◆ Work to be completed
Give back exactly the lines from the start of the entries below to the line holding "审问者：这里有一个问题：已经", that line included, and leave every picture out.

◆ Information
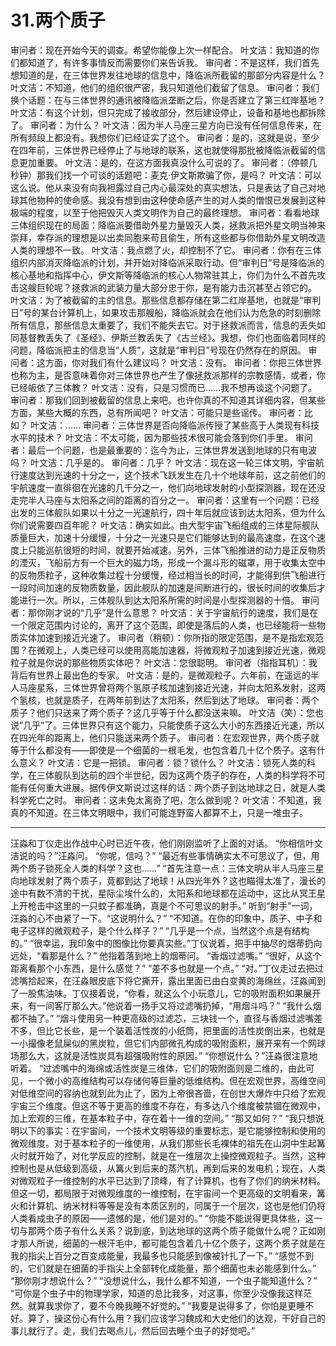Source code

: # 31.两个质子

审问者：现在开始今天的调查。希望你能像上次一样配合。
叶文洁：我知道的你们都知道了，有许多事情反而需要你们来告诉我。
审问者：不是这样，我们首先想知道的是，在三体世界发往地球的信息中，降临派所截留的那部分内容是什么？
叶文洁：不知道，他们的组织很严密，我只知道他们截留了信息。
审问者：我们换个话题：在与三体世界的通讯被降临派垄断之后，你是否建立了第三红岸基地？
叶文洁：有这个计划，但只完成了接收部分，然后建设停止，设备和基地也都拆除了。
审问者：为什么？
叶文洁：因为半人马座三星方向已没有任何信息传来，在所有频段上都没有。我想你们已经证实了这个。
审问者：是的，这就是说，至少在四年前，三体世界已经停止了与地球的联系，这也就使得那批被降临派截留的信息更加重要。
叶文洁：是的，在这方面我真没什么可说的了。
审问者：（停顿几秒钟）那我们找一个可谈的话题吧：麦克·伊文斯欺骗了你，是吗？
叶文洁：可以这么说。他从来没有向我袒露过自己内心最深处的真实想法，只是表达了自己对地球其他物种的使命感。我没有想到由这种使命感产生的对人类的憎恨已发展到这种极端的程度，以至于他把毁灭人类文明作为自己的最终理想。
审问者：看看地球三体组织现在的局面：降临派要借助外星力量毁灭人类，拯救派把外星文明当神来崇拜，幸存派的理想是以出卖同胞来苟且偷生，所有这些都与你借助外星文明改造人类的理想不一致。
叶文洁：我点燃了火，却控制不了它。
审问者：你有在三体组织内部消灭降临派的计划，并开始对降临派采取行动。但“审判日”号是降临派的核心基地和指挥中心，伊文斯等降临派的核心人物常驻其上，你们为什么不首先攻击这艘巨轮呢？拯救派的武装力量大部分忠于你，是有能力击沉甚至占领它的。
叶文洁：为了被截留的主的信息。那些信息都存储在第二红岸基地，也就是“审判日”号的某台计算机上，如果攻击那艘船，降临派就会在他们认为危急的时刻删除所有信息，那些信息太重要了，我们不能失去它。对于拯救派而言，信息的丢失如同基督教丢失了《圣经》、伊斯兰教丢失了《古兰经》。我想，你们也面临着同样的问题，降临派把主的信息当“人质”，这就是“审判日”号现在仍然存在的原因。
审问者：这方面，你对我们有什么建议吗？
叶文洁：没有。
审问者：你把三体世界也称为主，是否意味着你对三体世界也产生了像拯救派那样的宗教感情，或者，你已经皈依了三体教？
叶文洁：没有，只是习惯而已……我不想再谈这个问题了。
审问者：那我们回到被截留的信息上来吧。也许你真的不知道其详细内容，但某些方面，某些大概的东西，总有所闻吧？
叶文洁：可能只是些谣传。
审问者：比如？
叶文洁：……
审问者：三体世界是否向降临派传授了某些高于人类现有科技水平的技术？
叶文洁：不太可能，因为那些技术很可能会落到你们手里。
审问者：最后一个问题，也是最重要的：迄今为止，三体世界发送到地球的只有电波吗？
叶文洁：几乎是的。
审问者：几乎？
叶文洁：现在这一轮三体文明，宇宙航行速度达到光速的十分之一，这个技术飞跃发生在几十个地球年前，这之前他们的宇航速度一直徘徊在光速的几千分之一，他们向地球发射的小型探测器，现在还没走完半人马座与太阳系之间的距离的百分之一。
审问者：这里有一个问题：已经出发的三体舰队如果以十分之一光速航行，四十年后就应该到达太阳系，但为什么你们说需要四百年呢？
叶文洁：确实如此。由大型宇宙飞船组成的三体星际舰队质量巨大，加速十分缓慢，十分之一光速只是它们能够达到的最高速度，在这个速度上只能巡航很短的时间，就要开始减速。另外，三体飞船推进的动力是正反物质的湮灭，飞船前方有一个巨大的磁力场，形成一个漏斗形的磁罩，用于收集太空中的反物质粒子，这种收集过程十分缓慢，经过相当长的时间，才能得到供飞船进行一段时间加速的反物质数量，因此舰队的加速是间断进行的，很长时间的收集后才能进行一次。所以，三体舰队到达太阳系所需的时间是小型探测器的十倍。
审问者：那你刚才说的“几乎”是什么意思？
叶文洁：关于宇宙航行的速度，我们是在一个限定范围内讨论的，离开了这个范围，即使是落后的人类，也已经能将一些物质实体加速到接近光速了。
审问者（稍顿）：你所指的限定范围，是不是指宏观范围？在微观上，人类已经可以使用高能加速器，将微观粒子加速到接近光速，微观粒子就是你说的那些物质实体吧？
叶文洁：您很聪明。
审问者（指指耳机）：我背后有世界上最出色的专家。
叶文洁：是的，是微观粒子。六年前，在遥远的半人马座星系，三体世界曾将两个氢原子核加速到接近光速，并向太阳系发射，这两个氢核，也就是质子，在两年前到达了太阳系，然后到达了地球。
审问者：两个质子？他们只送来了两个质子？这几乎等于什么都没送来嘛。
叶文洁（笑）：您也说“几乎”了。三体世界只有这个能力，只能使质子这么大小的东西接近光速，所以在四光年的距离上，他们只能送来两个质子。
审问者：在宏观世界，两个质子就等于什么都没有——即使是一个细菌的一根毛发，也包含着几十亿个质子。这有什么意义？
叶文洁：它是一把锁。
审问者：锁？锁什么？
叶文洁：锁死人类的科学，在三体舰队到达前的四个半世纪，因为这两个质子的存在，人类的科学将不可能有任何重大进展。据传伊文斯说过这样的话：两个质子到达地球之日，就是人类科学死亡之时。
审问者：这未免太离奇了吧，怎么做到呢？
叶文洁：不知道，我真的不知道。在三体文明眼中，我们可能连野蛮人都算不上，只是一堆虫子。

---

汪淼和丁仪走出作战中心时已近午夜，他们刚刚监听了上面的对话。
“你相信叶文洁说的吗？”汪淼问。
“你呢，信吗？”
“最近有些事情确实太不可思议了，但，用两个质子锁死全人类的科学？这也……”
“首先注意一点：三体文明从半人马座三星向地球发射了两个质子，竟都到达了地球！从四光年外？这也瞄得太准了，漫长的途中有数不清的干扰，星际尘埃什么的，太阳系和地球都在运动中，这比从冥王星上开枪击中这里的一只蚊子都准确，真是个不可思议的射手。”
听到“射手”一词，汪淼的心不由紧了一下。“这说明什么？”
“不知道。在你的印象中，质子、中子和电子这样的微观粒子，是个什么样子？”
“几乎是一个点，当然这个点是有结构的。”
“很幸运，我印象中的图像比你要真实些。”丁仪说着，把手中抽尽的烟蒂扔向远处，“看那是什么？”
他指着落到地上的烟蒂问。
“香烟过滤嘴。”
“很好，从这个距离看那个小东西，是什么感觉？”
“差不多也就是一个点。”
“对。”丁仪走过去把过滤嘴拾起来，在汪淼眼皮底下将它撕开，露出里面已由白变黄的海绵丝，汪淼闻到了一股焦油味。丁仪接着说，“你看，就这么个小玩意儿，它的吸附面积如果展开来，有一间客厅那么大。”他说着一扬手又将过滤嘴扔掉，“用烟斗吗？”
“我什么烟都不抽了。”
“烟斗使用另一种更高级的过滤芯，三块钱一个，直径与香烟过滤嘴差不多，但比它长些，是一个装着活性炭的小纸筒，把里面的活性炭倒出来，也就是一小撮像老鼠屎似的黑炭粒，但它们内部微孔构成的吸附面积，展开来有一个网球场那么大，这就是活性炭具有超强吸附性的原因。”
“你想说什么？”汪淼很注意地听着。
“过滤嘴中的海绵或活性炭是三维体，它们的吸附面则是二维的，由此可见，一个微小的高维结构可以存储何等巨量的低维结构。但在宏观世界，高维空间对低维空间的容纳也就到此为止了，因为上帝很吝啬，在创世大爆炸中只给了宏观宇宙三个维度。但这不等于更高的维度不存在，有多达八个维度被禁锢在微观中，加上宏观的三维，在基本粒子中，存在着十一维的空间。”
“那又如何？”
“我只想说明以下的事实：在宇宙间，一个技术文明等级的重要标志，是它能够控制和使用的微观维度。对于基本粒子的一维使用，从我们那些长毛裸体的祖先在山洞中生起篝火时就开始了，对化学反应的控制，就是在一维层次上操控微观粒子。当然，这种控制也是从低级到高级，从篝火到后来的蒸汽机，再到后来的发电机；现在，人类对微观粒子一维控制的水平已达到了顶峰，有了计算机，也有了你们的纳米材料。但这一切，都局限于对微观维度的一维控制，在宇宙间一个更高级的文明看来，篝火和计算机、纳米材料等等是没有本质区别的，同属于一个层次，这也是他们仍将人类看成虫子的原因——遗憾的是，他们是对的。”
“你能不能说得更具体些，这一切与那两个质子有什么关系？说到底，到达地球的这两个质子能做什么呢？正如刚才那人所说，细菌的一根汗毛中，都可能包含着几十亿个质子，这两个质子就是在我的指尖上百分之百变成能量，我最多也只能感到像被针扎了一下。”
“感觉不到的，它们就是在细菌的手指尖上全部转化成能量，那个细菌也未必能感到什么。”
“那你刚才想说什么？”
“没想说什么，我什么都不知道，一个虫子能知道什么？”
“可你是个虫子中的物理学家，知道的总比我多，对这事，你至少没像我这样茫然。就算我求你了，要不今晚我睡不好觉的。”
“我要是说得多了，你怕是更睡不好。算了，操这份心有什么用？我们应该学习魏成和大史他们的达观，干好自己的事儿就行了。走，我们去喝点儿，然后回去睡个虫子的好觉吧。”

◆ Written response
Source code

: # 31.两个质子

审问者：现在开始今天的调查。希望你能像上次一样配合。
叶文洁：我知道的你们都知道了，有许多事情反而需要你们来告诉我。
审问者：不是这样，我们首先想知道的是，在三体世界发往地球的信息中，降临派所截留的那部分内容是什么？
叶文洁：不知道，他们的组织很严密，我只知道他们截留了信息。
审问者：我们换个话题：在与三体世界的通讯被降临派垄断之后，你是否建立了第三红岸基地？
叶文洁：有这个计划，但只完成了接收部分，然后建设停止，设备和基地也都拆除了。
审问者：为什么？
叶文洁：因为半人马座三星方向已没有任何信息传来，在所有频段上都没有。我想你们已经证实了这个。
审问者：是的，这就是说，至少在四年前，三体世界已经停止了与地球的联系，这也就使得那批被降临派截留的信息更加重要。
叶文洁：是的，在这方面我真没什么可说的了。
审问者：（停顿几秒钟）那我们找一个可谈的话题吧：麦克·伊文斯欺骗了你，是吗？
叶文洁：可以这么说。他从来没有向我袒露过自己内心最深处的真实想法，只是表达了自己对地球其他物种的使命感。我没有想到由这种使命感产生的对人类的憎恨已发展到这种极端的程度，以至于他把毁灭人类文明作为自己的最终理想。
审问者：看看地球三体组织现在的局面：降临派要借助外星力量毁灭人类，拯救派把外星文明当神来崇拜，幸存派的理想是以出卖同胞来苟且偷生，所有这些都与你借助外星文明改造人类的理想不一致。
叶文洁：我点燃了火，却控制不了它。
审问者：你有在三体组织内部消灭降临派的计划，并开始对降临派采取行动。但“审判日”号是降临派的核心基地和指挥中心，伊文斯等降临派的核心人物常驻其上，你们为什么不首先攻击这艘巨轮呢？拯救派的武装力量大部分忠于你，是有能力击沉甚至占领它的。
叶文洁：为了被截留的主的信息。那些信息都存储在第二红岸基地，也就是“审判日”号的某台计算机上，如果攻击那艘船，降临派就会在他们认为危急的时刻删除所有信息，那些信息太重要了，我们不能失去它。对于拯救派而言，信息的丢失如同基督教丢失了《圣经》、伊斯兰教丢失了《古兰经》。我想，你们也面临着同样的问题，降临派把主的信息当“人质”，这就是“审判日”号现在仍然存在的原因。
审问者：这方面，你对我们有什么建议吗？
叶文洁：没有。
审问者：你把三体世界也称为主，是否意味着你对三体世界也产生了像拯救派那样的宗教感情，或者，你已经皈依了三体教？
叶文洁：没有，只是习惯而已……我不想再谈这个问题了。
审问者：那我们回到被截留的信息上来吧。也许你真的不知道其详细内容，但某些方面，某些大概的东西，总有所闻吧？
叶文洁：可能只是些谣传。
审问者：比如？
叶文洁：……
审问者：三体世界是否向降临派传授了某些高于人类现有科技水平的技术？
叶文洁：不太可能，因为那些技术很可能会落到你们手里。
审问者：最后一个问题，也是最重要的：迄今为止，三体世界发送到地球的只有电波吗？
叶文洁：几乎是的。
审问者：几乎？
叶文洁：现在这一轮三体文明，宇宙航行速度达到光速的十分之一，这个技术飞跃发生在几十个地球年前，这之前他们的宇航速度一直徘徊在光速的几千分之一，他们向地球发射的小型探测器，现在还没走完半人马座与太阳系之间的距离的百分之一。
审问者：这里有一个问题：已经出发的三体舰队如果以十分之一光速航行，四十年后就应该到达太阳系，但为什么你们说需要四百年呢？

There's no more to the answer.